Hydrogen production has many advantages over hydrogen produced from fossil fuels such as lower carbon emissions and lower input energy, but it is limited by factors such as low substrate conversion efficiency and inhibition due to by-products from the fermentation processes60. Although a theoretical yield of 4 mole H2 per mole glucose is possible using known pathways of producing biohydrogen, only yields in the range of 1-2 mole H2 have been produced due to factors such as inhibition by by-products and oxygen. The by-products from dark fermentation of wastewater are acidic, and buildup of them can affect the hydrogen production and yield8. This problem can be tackled by integrating dark fermentation with photo fermentation, where the acidic by products can be fermented to produce biohydrogen. The single-stage process is better suited for use at a larger scale, as it does not require external control of process parameters and can be done in the same reactor29.

Another problem to be addressed is the sensitivity of the hydrogenase enzyme to oxygen. The hydrogenase enzymes, a vital component to produce biohydrogen, suffers irreversible inactivation by oxygen which greatly affects the efficiency of the reaction61. Therefore, many researchers have made attempts to engineer hydrogenase enzymes to cope with oxygen.61 investigated the pathways and diffusion channels of O2 in the hydrogenase enzyme. Through this, they were able to identify several areas that could be potential candidates for engineering to increase the oxygen tolerance of hydrogenase enzymes. Additionally, Bringham et al. (2012) experimented with the hydrogenase enzymes found in C. pasteurianum, and achieved a large decline in the enzyme’s oxygen sensitivity. Researchers have tried to engineer the enzyme to be oxygen resistant by modifying specific gas channels in the reactors, but since all attempts have led to a reduction in biohydrogen production, it has been recommended that engineered hydrogenase enzymes be used in fuel cell technologies rather than producing biohydrogen13

Biohydrogen production is also inhibited by the presence of methanogens. Methanogenic bacterium harvest hydrogen produced during fermentation and use it to produce methane from carbon dioxide, which reduces the productivity of the process11,62 reported that the number of methanogens could be higher if the HRT of the system was longer, when using cheese whey as a substrate and mixed microbial communities (untreated) as inoculum.

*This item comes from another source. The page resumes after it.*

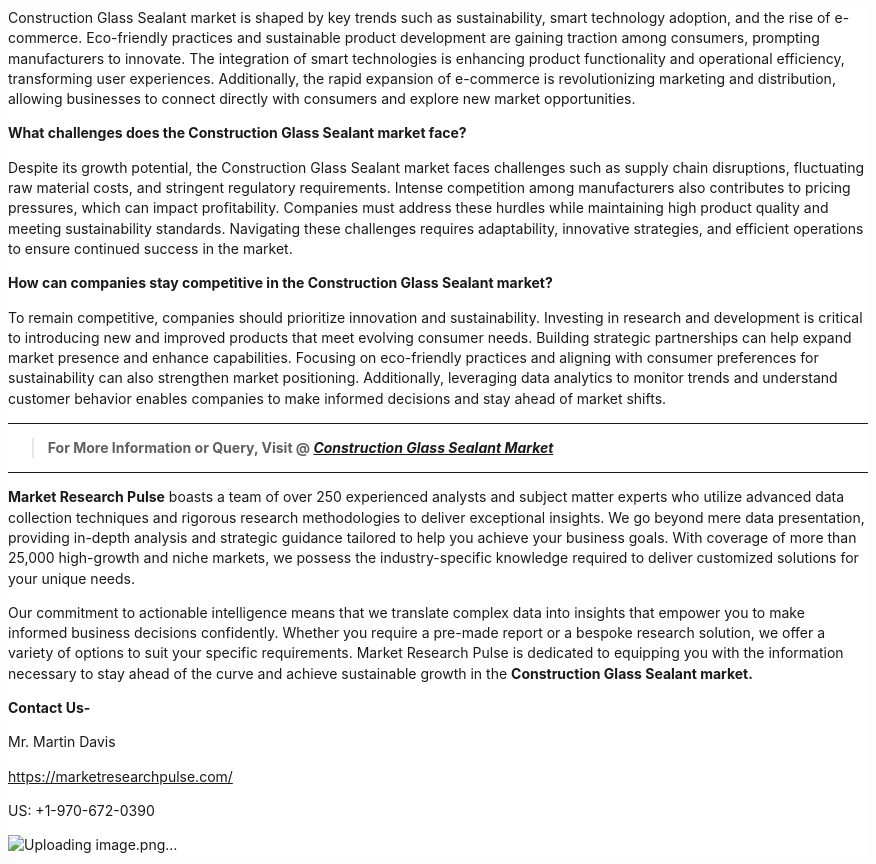 Construction Glass Sealant market is shaped by key trends such as sustainability, smart technology adoption, and the rise of e-commerce. Eco-friendly practices and sustainable product development are gaining traction among consumers, prompting manufacturers to innovate. The integration of smart technologies is enhancing product functionality and operational efficiency, transforming user experiences. Additionally, the rapid expansion of e-commerce is revolutionizing marketing and distribution, allowing businesses to connect directly with consumers and explore new market opportunities.</p><p><strong>What challenges does the Construction Glass Sealant market face?</strong></p><p>Despite its growth potential, the Construction Glass Sealant market faces challenges such as supply chain disruptions, fluctuating raw material costs, and stringent regulatory requirements. Intense competition among manufacturers also contributes to pricing pressures, which can impact profitability. Companies must address these hurdles while maintaining high product quality and meeting sustainability standards. Navigating these challenges requires adaptability, innovative strategies, and efficient operations to ensure continued success in the market.</p><p><strong>How can companies stay competitive in the Construction Glass Sealant market?</strong></p><p>To remain competitive, companies should prioritize innovation and sustainability. Investing in research and development is critical to introducing new and improved products that meet evolving consumer needs. Building strategic partnerships can help expand market presence and enhance capabilities. Focusing on eco-friendly practices and aligning with consumer preferences for sustainability can also strengthen market positioning. Additionally, leveraging data analytics to monitor trends and understand customer behavior enables companies to make informed decisions and stay ahead of market shifts.</p><hr /><blockquote><p><strong>For More Information or Query, Visit @&nbsp;<em><a href="https://marketresearchpulse.com/report/120918/construction-glass-sealant-market?utm_source=Linkedin&utm_medium=029">Construction Glass Sealant Market</a></em></strong></p></blockquote><hr /><p><strong>Market Research Pulse</strong> boasts a team of over 250 experienced analysts and subject matter experts who utilize advanced data collection techniques and rigorous research methodologies to deliver exceptional insights. We go beyond mere data presentation, providing in-depth analysis and strategic guidance tailored to help you achieve your business goals. With coverage of more than 25,000 high-growth and niche markets, we possess the industry-specific knowledge required to deliver customized solutions for your unique needs.</p><p>Our commitment to actionable intelligence means that we translate complex data into insights that empower you to make informed business decisions confidently. Whether you require a pre-made report or a bespoke research solution, we offer a variety of options to suit your specific requirements. Market Research Pulse is dedicated to equipping you with the information necessary to stay ahead of the curve and achieve sustainable growth in the <strong>Construction Glass Sealant market.</strong></p><p><strong>Contact Us-</strong></p><p>Mr. Martin Davis</p><p>https://marketresearchpulse.com/</p><p>US: +1-970-672-0390</p>
![Uploading image.png…]()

The activity of methanogens can be suppressed primarily by pre-treating the inoculum by methods such as heat-shock pretreatment11.

The production of hydrogen by microorganisms has gained considerable attention in the few decades due to the pollution less nature, recyclability and high efficiency of conversion of substrate8. In fact, a “Biohydrogen economy” has been postulated by the scientific community as a solution to the current global energy crisis13. The returns from producing biohydrogen from various different organic substances and wastewaters depend on costs levied on raw material, equipment, and transportation as well as technological development13. However, the commercialisation of biohydrogen is yet to commence as it is facing issues of high production cost and low yield of hydrogen and the lack of knowledge of biochemical reaction as well as involved enzymes.8,63.

The cost of biohydrogen is affected by several parameters, including bioreactor operation, resources for collecting biohydrogen, control systems, storage of hydrogen gas and material and nutrient costs64. Currently, biohydrogen costs $2.13 to $7.24 per kg via direct bio photolysis, $1.24 via indirect bio-photolysis and $7.54 to $7.63 via fermentative methods39,38. This is assuming the operating cost are kept minimum and parameters such as gas separation and handling was not considered39. However, the cost of producing hydrogen from natural gas can be as low as 0.7$ per kg65. Nevertheless, biohydrogen has been shown to be profitable. Gholkar et al. (2021) performed an economic evaluation of a biohydrogen plant in India. The total capital investment was $144.6 million, and assuming a market value of $10 per kg hydrogen, the payback period was 3.78 years with a return rate of 22%. Resnick (2004) calculated a biohydrogen production cost of $30.7 per GJ? using photo-fermentation. The operating cost was taken to be $193 million, which included power costs ($2.5 million), water costs ($0.01 million), labour costs ($23 million), supplies ($3.5 million), culture production costs ($2.7 million), gas separation and handling costs ($0.13 million), and a subtotal operating cost (>$175 million), resulting in a capital cost of $1.41 per GJ per year. Dark fermentation had a lower capital cost of $0.64 per GJ per year, owing to lower cost of the bioreactor. All studies attempting to estimate the costs for producing biohydrogen have concluded that biohydrogen is more expensive than conventional hydrogen fuels. Additionally, many of the studies failed to account for important costs in the production process, such as gas separation costs and labour costs. Additionally, the cost of producing hydrogen from natural gas can be as low as 0.7$ per kg (IEA, n.d), which is close to half the estimated cost of the biohydrogen. Therefore, further research must focus on accurately modelling all the factors in the operating cost, to obtain an accurate price figure for hydrogen production. Additionally, biohydrogen produced must be produced in a large scale, must be priced competitively and must utilize various strategies to attempt to reduce the cost, and increase productivity (which will be discussed later).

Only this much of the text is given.